» What you need to do: Beginning at the line containing "The loss function commonly", print every line until the records end, keeping each exactly as it is.

BEGIN

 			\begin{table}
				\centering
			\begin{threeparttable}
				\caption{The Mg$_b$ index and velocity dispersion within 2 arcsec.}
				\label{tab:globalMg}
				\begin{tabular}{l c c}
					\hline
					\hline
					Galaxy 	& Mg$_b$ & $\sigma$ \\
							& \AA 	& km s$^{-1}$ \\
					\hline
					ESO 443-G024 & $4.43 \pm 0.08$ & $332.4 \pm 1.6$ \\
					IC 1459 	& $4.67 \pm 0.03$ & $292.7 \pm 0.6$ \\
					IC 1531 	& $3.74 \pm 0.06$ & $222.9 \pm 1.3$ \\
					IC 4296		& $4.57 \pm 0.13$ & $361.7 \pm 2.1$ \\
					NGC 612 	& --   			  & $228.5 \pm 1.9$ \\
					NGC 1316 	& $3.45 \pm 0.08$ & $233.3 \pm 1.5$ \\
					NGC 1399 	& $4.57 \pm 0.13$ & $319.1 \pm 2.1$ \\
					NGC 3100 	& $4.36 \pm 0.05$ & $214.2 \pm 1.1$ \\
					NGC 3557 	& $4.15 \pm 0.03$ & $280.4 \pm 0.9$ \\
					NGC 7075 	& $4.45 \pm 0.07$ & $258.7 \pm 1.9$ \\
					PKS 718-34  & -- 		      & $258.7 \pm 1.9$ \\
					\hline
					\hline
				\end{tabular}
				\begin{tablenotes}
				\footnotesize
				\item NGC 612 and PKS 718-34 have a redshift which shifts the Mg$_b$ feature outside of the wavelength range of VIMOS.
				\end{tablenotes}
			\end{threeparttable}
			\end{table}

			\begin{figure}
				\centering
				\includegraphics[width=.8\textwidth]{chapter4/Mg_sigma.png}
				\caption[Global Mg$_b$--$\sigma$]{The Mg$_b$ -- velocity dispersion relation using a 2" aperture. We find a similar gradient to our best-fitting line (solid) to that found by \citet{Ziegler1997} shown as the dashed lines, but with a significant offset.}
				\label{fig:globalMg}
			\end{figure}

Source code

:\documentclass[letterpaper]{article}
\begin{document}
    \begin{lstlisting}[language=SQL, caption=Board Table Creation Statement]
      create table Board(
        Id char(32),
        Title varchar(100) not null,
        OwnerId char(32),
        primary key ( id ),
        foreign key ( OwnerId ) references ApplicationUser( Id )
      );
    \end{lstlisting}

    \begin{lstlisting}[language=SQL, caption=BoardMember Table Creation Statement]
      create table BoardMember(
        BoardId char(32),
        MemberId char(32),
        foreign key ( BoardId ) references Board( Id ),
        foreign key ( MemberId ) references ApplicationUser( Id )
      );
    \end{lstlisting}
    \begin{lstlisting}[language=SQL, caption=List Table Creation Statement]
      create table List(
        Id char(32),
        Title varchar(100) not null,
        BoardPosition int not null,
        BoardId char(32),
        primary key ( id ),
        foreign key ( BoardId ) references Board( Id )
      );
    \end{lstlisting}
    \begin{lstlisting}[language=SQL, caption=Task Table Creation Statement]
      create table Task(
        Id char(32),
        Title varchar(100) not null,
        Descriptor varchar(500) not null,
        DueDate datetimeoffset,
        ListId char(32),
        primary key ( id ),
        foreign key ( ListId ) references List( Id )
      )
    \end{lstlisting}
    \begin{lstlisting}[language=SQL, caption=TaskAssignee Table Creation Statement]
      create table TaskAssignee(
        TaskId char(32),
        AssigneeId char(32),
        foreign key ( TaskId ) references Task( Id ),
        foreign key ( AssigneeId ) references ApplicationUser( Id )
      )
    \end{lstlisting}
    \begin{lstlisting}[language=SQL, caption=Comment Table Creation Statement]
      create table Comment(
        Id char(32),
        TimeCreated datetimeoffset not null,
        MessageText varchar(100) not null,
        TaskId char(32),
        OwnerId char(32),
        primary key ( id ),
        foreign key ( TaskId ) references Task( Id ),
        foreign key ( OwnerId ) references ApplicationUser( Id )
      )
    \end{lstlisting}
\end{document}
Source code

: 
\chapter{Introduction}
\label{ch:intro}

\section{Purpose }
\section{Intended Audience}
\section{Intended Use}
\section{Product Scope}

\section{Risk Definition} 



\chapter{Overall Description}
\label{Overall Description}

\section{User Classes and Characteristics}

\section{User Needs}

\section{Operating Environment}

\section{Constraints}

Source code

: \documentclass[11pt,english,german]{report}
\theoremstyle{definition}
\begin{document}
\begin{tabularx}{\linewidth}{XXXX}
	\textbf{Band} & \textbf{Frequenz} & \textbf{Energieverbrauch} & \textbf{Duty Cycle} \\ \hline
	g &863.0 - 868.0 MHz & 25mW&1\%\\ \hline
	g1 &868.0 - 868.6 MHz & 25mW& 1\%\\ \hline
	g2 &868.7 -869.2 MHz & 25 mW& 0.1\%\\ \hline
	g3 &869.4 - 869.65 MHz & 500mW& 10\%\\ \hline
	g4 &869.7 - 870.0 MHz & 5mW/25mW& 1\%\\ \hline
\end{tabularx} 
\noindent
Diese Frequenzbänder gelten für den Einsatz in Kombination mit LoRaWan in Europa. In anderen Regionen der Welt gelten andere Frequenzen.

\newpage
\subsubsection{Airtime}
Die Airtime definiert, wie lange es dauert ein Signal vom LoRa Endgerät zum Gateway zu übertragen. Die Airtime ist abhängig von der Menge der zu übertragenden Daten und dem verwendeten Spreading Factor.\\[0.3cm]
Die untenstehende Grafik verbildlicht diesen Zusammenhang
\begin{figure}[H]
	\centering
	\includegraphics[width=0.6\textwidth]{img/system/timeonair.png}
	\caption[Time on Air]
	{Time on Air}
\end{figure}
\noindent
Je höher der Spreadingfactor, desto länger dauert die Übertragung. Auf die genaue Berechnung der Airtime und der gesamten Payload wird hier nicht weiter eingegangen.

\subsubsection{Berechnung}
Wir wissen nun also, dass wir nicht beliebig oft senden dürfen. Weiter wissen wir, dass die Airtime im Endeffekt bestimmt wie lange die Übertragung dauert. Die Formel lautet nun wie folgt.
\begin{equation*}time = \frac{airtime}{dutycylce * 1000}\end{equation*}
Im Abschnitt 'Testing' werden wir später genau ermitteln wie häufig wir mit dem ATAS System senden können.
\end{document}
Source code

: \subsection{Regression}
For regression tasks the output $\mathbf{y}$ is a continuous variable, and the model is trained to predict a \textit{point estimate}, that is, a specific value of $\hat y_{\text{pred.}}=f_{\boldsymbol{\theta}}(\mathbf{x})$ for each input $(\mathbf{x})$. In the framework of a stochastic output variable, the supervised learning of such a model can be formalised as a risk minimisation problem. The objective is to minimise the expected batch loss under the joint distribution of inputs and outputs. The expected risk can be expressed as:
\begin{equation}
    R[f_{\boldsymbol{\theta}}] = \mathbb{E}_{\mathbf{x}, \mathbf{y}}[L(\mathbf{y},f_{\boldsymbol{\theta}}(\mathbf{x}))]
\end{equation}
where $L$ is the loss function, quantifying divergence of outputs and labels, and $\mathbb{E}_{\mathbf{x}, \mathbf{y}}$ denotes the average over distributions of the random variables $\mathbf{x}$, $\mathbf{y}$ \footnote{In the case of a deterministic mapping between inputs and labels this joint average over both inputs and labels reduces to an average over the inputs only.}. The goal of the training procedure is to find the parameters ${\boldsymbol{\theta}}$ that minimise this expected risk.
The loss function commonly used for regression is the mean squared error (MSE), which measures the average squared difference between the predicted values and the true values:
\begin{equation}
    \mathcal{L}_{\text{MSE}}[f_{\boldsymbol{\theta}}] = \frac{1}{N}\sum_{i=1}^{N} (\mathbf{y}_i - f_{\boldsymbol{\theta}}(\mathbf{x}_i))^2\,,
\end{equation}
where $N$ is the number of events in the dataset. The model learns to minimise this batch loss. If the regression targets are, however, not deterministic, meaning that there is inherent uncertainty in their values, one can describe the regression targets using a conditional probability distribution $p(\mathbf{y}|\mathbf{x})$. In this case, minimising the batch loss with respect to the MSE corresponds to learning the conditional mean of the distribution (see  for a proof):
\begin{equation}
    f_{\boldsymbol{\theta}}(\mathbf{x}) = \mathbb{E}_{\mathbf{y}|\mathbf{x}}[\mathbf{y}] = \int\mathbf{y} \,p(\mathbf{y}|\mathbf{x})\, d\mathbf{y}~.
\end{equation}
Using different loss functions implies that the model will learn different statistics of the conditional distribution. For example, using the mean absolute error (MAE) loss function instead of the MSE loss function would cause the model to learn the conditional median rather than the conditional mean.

END

» The answer:
The loss function commonly used for regression is the mean squared error (MSE), which measures the average squared difference between the predicted values and the true values:
\begin{equation}
    \mathcal{L}_{\text{MSE}}[f_{\boldsymbol{\theta}}] = \frac{1}{N}\sum_{i=1}^{N} (\mathbf{y}_i - f_{\boldsymbol{\theta}}(\mathbf{x}_i))^2\,,
\end{equation}
where $N$ is the number of events in the dataset. The model learns to minimise this batch loss. If the regression targets are, however, not deterministic, meaning that there is inherent uncertainty in their values, one can describe the regression targets using a conditional probability distribution $p(\mathbf{y}|\mathbf{x})$. In this case, minimising the batch loss with respect to the MSE corresponds to learning the conditional mean of the distribution (see  for a proof):
\begin{equation}
    f_{\boldsymbol{\theta}}(\mathbf{x}) = \mathbb{E}_{\mathbf{y}|\mathbf{x}}[\mathbf{y}] = \int\mathbf{y} \,p(\mathbf{y}|\mathbf{x})\, d\mathbf{y}~.
\end{equation}
Using different loss functions implies that the model will learn different statistics of the conditional distribution. For example, using the mean absolute error (MAE) loss function instead of the MSE loss function would cause the model to learn the conditional median rather than the conditional mean.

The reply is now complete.